Albert Gonzalez, a suspect in several hacking cases, was close to reaching a comprehensive plea agreement with federal prosecutors in Massachusetts and New York when federal prosecutors in New Jersey indicted him on Monday on a new raft of computer crimes, said Mr. Gonzalez’s lawyer, Rene Palomino Jr.
[…]
Mr. Palomino said the settlement would have ended all active investigations, including New Jersey’s. He charged that New Jersey prosecutors moved up their indictment to short-circuit the settlement talks. “I guess so they could bask in the glory of all the publicity they are getting from this,” he said.
[…]
Mr.
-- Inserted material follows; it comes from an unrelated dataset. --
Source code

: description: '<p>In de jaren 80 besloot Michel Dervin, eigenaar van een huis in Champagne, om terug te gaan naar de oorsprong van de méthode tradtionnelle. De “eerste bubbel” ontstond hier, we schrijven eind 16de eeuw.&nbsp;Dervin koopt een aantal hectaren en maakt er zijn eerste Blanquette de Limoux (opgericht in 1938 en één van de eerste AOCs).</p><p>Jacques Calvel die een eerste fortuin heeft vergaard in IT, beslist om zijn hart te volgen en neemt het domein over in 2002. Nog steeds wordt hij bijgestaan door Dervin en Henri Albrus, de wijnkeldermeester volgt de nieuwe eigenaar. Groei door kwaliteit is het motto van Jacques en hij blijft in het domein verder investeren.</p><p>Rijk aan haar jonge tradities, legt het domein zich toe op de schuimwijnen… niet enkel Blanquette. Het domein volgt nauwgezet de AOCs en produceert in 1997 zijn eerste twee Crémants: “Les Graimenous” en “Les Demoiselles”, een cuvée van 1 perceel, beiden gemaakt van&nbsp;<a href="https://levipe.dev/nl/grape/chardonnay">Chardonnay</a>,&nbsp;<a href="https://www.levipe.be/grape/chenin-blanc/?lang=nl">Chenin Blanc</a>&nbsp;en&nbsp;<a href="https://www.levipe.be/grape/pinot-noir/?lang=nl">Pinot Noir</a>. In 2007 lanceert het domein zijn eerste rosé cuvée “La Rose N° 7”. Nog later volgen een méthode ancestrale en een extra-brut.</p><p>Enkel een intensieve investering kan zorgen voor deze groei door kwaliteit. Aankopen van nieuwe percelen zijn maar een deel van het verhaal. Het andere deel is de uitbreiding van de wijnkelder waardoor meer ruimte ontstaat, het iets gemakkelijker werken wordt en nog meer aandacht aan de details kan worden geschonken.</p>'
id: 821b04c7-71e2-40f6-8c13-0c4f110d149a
Palomino also shed some light on some mysteries in Monday’s announcement. He said “P.T.,” an unindicted co-conspirator named in the new indictment, was Damon Patrick Toey, one of the 11 people charged last August as part of the data thefts at T.J. Maxx stores, which are owned by TJX. Mr. Toey has pleaded guilty and received a reduced sentence in exchange for cooperation in the government’s case against Mr. Gonzalez.
Mr. Palomino said that he was prepared to argue that Mr. Toey, not Mr. Gonzalez, took the lead in the data thefts in the New Jersey indictment.
He also said that one of the “unnamed Russian conspirators” named in the indictment was Maksym Yastremski, who is currently serving a 30-year sentence in a Turkish prison.